▶ **Exercise aim**
Using the data that follows, output only the lines from the line with "# Moment with Angular and TypeScript demo" up to and including the line with "## Import Angular", exactly, leaving pictures aside.

▶ **Data**
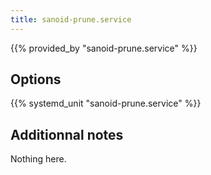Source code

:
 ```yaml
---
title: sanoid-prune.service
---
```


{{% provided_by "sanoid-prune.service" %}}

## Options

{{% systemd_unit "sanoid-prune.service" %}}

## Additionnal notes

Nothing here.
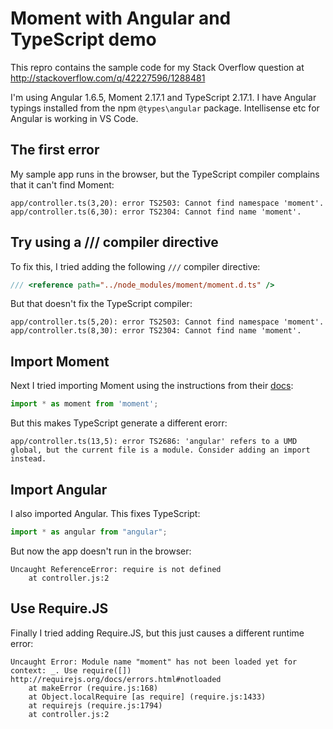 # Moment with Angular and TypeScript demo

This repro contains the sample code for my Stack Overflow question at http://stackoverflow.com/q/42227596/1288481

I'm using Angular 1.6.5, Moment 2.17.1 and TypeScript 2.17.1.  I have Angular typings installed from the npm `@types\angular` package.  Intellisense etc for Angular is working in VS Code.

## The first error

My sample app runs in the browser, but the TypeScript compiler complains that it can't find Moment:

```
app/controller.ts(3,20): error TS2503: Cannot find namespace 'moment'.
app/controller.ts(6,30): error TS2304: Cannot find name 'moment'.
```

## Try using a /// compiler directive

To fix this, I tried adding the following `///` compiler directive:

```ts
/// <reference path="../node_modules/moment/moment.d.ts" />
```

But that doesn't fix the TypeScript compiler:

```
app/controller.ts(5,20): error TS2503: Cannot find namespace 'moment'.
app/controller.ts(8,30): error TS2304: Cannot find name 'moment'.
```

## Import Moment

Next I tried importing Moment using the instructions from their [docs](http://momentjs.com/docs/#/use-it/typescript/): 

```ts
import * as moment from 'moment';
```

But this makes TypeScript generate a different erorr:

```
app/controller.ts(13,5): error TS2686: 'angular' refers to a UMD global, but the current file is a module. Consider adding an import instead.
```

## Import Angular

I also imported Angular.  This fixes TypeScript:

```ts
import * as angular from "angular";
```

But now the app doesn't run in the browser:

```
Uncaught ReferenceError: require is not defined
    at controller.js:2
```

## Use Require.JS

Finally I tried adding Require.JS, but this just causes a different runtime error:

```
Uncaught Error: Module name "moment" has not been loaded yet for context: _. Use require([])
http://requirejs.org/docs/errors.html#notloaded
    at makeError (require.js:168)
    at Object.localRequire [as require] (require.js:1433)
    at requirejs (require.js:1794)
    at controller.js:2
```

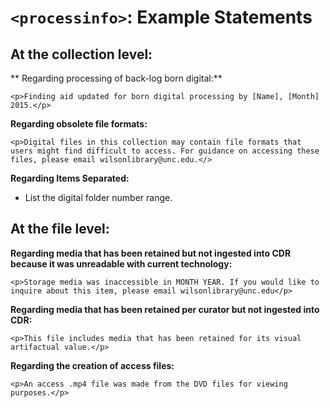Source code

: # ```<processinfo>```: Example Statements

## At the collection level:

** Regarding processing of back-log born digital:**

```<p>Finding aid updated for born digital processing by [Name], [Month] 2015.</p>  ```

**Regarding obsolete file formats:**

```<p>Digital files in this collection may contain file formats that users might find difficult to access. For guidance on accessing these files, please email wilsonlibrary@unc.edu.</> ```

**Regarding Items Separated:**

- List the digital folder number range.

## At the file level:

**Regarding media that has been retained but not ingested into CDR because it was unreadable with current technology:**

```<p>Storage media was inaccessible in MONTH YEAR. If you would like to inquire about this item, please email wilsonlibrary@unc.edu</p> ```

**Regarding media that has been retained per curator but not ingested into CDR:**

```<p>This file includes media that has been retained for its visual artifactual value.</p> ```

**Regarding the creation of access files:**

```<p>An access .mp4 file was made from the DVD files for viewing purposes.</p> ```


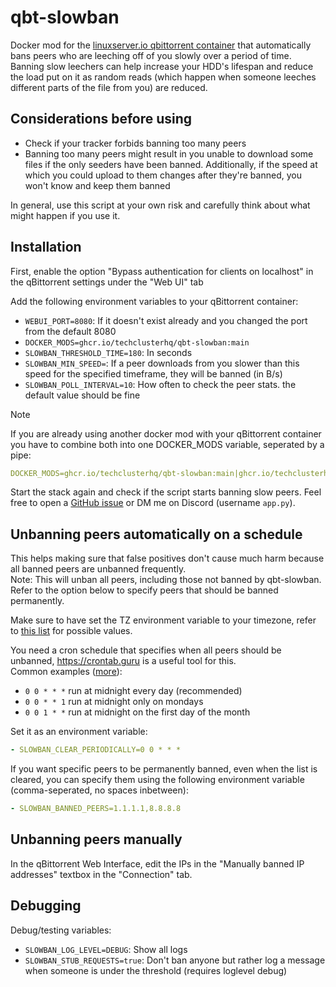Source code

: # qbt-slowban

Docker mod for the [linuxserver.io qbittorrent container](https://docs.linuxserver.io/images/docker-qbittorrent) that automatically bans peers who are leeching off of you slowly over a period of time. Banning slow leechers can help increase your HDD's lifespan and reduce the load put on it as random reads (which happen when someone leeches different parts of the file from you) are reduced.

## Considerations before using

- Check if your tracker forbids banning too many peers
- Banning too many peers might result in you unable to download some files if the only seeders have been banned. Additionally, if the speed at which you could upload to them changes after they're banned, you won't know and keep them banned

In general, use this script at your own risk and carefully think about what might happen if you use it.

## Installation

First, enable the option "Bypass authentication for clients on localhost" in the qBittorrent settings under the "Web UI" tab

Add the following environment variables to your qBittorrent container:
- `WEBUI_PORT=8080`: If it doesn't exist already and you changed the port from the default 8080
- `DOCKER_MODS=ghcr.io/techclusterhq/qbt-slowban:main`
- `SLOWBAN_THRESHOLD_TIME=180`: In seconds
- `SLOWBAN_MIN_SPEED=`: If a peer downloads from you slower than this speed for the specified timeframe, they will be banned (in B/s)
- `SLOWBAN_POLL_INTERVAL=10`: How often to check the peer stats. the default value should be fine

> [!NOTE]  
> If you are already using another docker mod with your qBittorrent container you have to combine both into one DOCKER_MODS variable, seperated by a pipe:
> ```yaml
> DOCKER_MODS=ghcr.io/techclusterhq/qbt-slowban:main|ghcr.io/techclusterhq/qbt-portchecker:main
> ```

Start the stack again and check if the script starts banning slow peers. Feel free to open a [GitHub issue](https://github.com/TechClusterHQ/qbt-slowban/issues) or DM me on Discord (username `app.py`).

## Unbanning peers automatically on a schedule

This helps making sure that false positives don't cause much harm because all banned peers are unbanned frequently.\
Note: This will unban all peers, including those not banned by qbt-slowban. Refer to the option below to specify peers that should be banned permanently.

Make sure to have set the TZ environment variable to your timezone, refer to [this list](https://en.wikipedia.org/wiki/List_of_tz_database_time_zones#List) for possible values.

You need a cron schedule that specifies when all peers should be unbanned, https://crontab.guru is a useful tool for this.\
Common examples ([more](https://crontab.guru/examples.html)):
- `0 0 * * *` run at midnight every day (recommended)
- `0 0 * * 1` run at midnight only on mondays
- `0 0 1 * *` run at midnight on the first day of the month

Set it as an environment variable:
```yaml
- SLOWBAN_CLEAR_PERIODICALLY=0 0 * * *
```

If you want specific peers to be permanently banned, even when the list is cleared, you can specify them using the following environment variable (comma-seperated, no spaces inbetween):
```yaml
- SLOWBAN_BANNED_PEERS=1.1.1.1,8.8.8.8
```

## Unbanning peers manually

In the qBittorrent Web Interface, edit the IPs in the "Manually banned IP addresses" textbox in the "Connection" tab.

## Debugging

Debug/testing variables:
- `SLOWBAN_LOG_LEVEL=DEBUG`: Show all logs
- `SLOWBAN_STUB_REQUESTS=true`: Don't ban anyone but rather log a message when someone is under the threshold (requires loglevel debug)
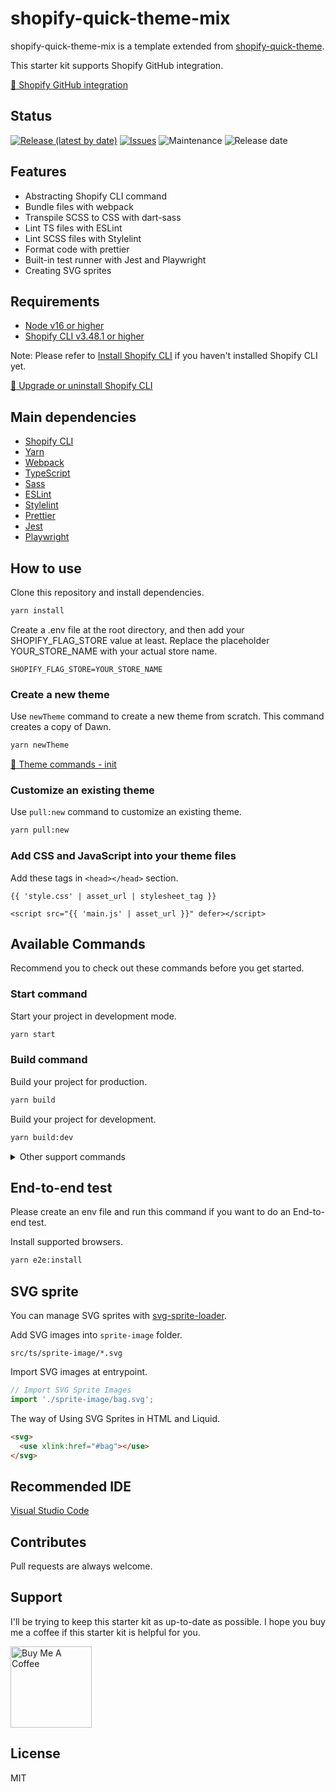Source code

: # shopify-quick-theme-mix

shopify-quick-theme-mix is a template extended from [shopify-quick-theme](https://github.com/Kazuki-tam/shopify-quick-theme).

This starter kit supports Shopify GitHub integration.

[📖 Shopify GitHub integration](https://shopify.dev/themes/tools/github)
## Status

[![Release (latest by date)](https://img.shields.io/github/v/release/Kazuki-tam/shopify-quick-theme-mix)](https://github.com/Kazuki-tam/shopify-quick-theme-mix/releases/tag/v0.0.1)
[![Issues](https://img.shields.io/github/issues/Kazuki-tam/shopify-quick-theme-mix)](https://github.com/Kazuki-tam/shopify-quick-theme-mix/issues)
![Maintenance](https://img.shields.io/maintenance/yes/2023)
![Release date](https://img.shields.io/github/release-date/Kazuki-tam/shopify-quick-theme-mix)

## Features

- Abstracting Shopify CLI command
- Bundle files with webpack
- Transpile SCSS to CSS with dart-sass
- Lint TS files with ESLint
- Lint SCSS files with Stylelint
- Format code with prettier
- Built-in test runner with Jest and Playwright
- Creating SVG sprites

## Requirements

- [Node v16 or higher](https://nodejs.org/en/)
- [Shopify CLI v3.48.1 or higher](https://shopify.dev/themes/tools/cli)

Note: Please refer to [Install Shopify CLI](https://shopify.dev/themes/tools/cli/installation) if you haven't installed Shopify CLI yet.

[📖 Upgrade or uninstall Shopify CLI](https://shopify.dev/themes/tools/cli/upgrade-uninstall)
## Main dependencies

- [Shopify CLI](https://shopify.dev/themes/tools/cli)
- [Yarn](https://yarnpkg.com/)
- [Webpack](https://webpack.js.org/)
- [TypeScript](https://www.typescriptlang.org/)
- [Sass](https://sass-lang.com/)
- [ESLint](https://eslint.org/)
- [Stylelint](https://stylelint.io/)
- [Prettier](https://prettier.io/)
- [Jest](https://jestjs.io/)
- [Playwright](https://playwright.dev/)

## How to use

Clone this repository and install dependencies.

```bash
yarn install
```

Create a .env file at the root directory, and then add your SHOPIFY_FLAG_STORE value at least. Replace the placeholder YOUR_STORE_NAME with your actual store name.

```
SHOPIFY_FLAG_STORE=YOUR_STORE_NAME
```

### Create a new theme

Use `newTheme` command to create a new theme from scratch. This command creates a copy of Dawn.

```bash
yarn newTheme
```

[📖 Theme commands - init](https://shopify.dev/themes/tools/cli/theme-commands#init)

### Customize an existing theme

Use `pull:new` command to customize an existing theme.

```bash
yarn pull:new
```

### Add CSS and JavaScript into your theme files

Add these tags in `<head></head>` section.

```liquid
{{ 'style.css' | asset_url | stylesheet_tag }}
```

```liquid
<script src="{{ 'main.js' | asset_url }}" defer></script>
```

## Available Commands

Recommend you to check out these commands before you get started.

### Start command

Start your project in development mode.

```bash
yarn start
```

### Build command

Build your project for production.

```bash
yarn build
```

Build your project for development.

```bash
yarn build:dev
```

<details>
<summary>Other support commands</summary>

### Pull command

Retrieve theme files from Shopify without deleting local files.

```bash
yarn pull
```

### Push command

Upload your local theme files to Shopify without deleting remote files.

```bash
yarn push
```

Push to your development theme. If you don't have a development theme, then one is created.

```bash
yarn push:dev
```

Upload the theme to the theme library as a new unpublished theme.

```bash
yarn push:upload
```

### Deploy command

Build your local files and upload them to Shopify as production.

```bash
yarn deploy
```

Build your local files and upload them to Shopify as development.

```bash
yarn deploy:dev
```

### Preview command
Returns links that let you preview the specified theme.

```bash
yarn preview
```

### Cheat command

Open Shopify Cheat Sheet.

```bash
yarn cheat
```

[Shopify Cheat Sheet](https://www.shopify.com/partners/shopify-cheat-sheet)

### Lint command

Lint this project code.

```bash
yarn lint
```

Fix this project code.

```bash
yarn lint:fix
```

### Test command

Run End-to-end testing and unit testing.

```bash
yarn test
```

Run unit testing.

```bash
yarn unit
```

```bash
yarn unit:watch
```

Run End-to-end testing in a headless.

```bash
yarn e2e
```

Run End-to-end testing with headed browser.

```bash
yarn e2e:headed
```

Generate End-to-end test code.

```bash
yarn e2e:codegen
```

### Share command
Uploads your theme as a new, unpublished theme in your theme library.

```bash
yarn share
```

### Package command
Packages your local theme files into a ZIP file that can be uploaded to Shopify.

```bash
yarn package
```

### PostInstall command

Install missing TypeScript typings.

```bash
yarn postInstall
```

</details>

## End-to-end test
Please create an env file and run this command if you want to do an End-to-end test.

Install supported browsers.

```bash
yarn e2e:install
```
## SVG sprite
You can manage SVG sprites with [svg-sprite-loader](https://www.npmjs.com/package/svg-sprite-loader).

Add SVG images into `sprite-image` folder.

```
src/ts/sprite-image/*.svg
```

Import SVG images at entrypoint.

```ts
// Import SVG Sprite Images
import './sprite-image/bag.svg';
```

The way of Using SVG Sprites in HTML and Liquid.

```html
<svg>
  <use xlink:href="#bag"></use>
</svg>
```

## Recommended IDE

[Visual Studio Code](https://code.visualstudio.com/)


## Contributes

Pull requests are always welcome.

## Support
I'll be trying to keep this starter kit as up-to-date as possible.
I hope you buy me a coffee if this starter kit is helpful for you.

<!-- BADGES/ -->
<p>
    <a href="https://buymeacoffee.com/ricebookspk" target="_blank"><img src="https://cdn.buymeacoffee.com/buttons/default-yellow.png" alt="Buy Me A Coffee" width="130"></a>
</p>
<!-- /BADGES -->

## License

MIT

▶ **Exercise output**
 # Moment with Angular and TypeScript demo

This repro contains the sample code for my Stack Overflow question at http://stackoverflow.com/q/42227596/1288481

I'm using Angular 1.6.5, Moment 2.17.1 and TypeScript 2.17.1.  I have Angular typings installed from the npm `@types\angular` package.  Intellisense etc for Angular is working in VS Code.

## The first error

My sample app runs in the browser, but the TypeScript compiler complains that it can't find Moment:

```
app/controller.ts(3,20): error TS2503: Cannot find namespace 'moment'.
app/controller.ts(6,30): error TS2304: Cannot find name 'moment'.
```

## Try using a /// compiler directive

To fix this, I tried adding the following `///` compiler directive:

```ts
/// <reference path="../node_modules/moment/moment.d.ts" />
```

But that doesn't fix the TypeScript compiler:

```
app/controller.ts(5,20): error TS2503: Cannot find namespace 'moment'.
app/controller.ts(8,30): error TS2304: Cannot find name 'moment'.
```

## Import Moment

Next I tried importing Moment using the instructions from their [docs](http://momentjs.com/docs/#/use-it/typescript/): 

```ts
import * as moment from 'moment';
```

But this makes TypeScript generate a different erorr:

```
app/controller.ts(13,5): error TS2686: 'angular' refers to a UMD global, but the current file is a module. Consider adding an import instead.
```

## Import Angular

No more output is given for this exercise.